++++ Exercise materials
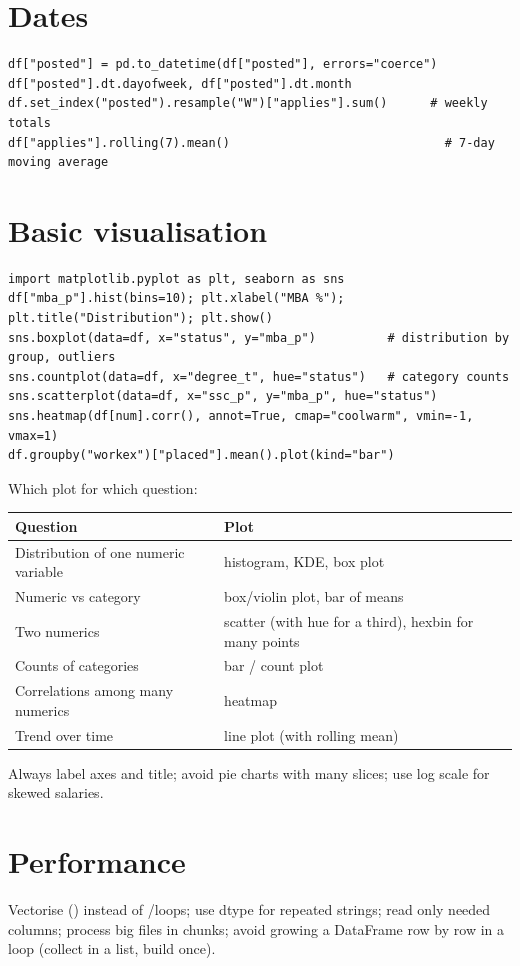 \section{Dates}
\begin{lstlisting}
df["posted"] = pd.to_datetime(df["posted"], errors="coerce")
df["posted"].dt.dayofweek, df["posted"].dt.month
df.set_index("posted").resample("W")["applies"].sum()      # weekly totals
df["applies"].rolling(7).mean()                              # 7-day moving average
\end{lstlisting}

\section{Basic visualisation}
\begin{lstlisting}
import matplotlib.pyplot as plt, seaborn as sns
df["mba_p"].hist(bins=10); plt.xlabel("MBA %"); plt.title("Distribution"); plt.show()
sns.boxplot(data=df, x="status", y="mba_p")          # distribution by group, outliers
sns.countplot(data=df, x="degree_t", hue="status")   # category counts
sns.scatterplot(data=df, x="ssc_p", y="mba_p", hue="status")
sns.heatmap(df[num].corr(), annot=True, cmap="coolwarm", vmin=-1, vmax=1)
df.groupby("workex")["placed"].mean().plot(kind="bar")
\end{lstlisting}
Which plot for which question:
\begin{center}\small
\begin{tabularx}{\linewidth}{l X}
\toprule
Question & Plot\\
\midrule
Distribution of one numeric variable & histogram, KDE, box plot\\
Numeric vs category & box/violin plot, bar of means\\
Two numerics & scatter (with hue for a third), hexbin for many points\\
Counts of categories & bar / count plot\\
Correlations among many numerics & heatmap\\
Trend over time & line plot (with rolling mean)\\
\bottomrule
\end{tabularx}
\end{center}
Always label axes and title; avoid pie charts with many slices; use log scale for skewed salaries.

\section{Performance}
Vectorise () instead of /loops; use  dtype for repeated strings; read only needed columns; process big files in chunks;
avoid growing a DataFrame row by row in a loop (collect in a list, build once).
++++++++
## Directions
In how many lines of the material above does the word "title" occur? Give the number and no other text.

## Result of this exercise
2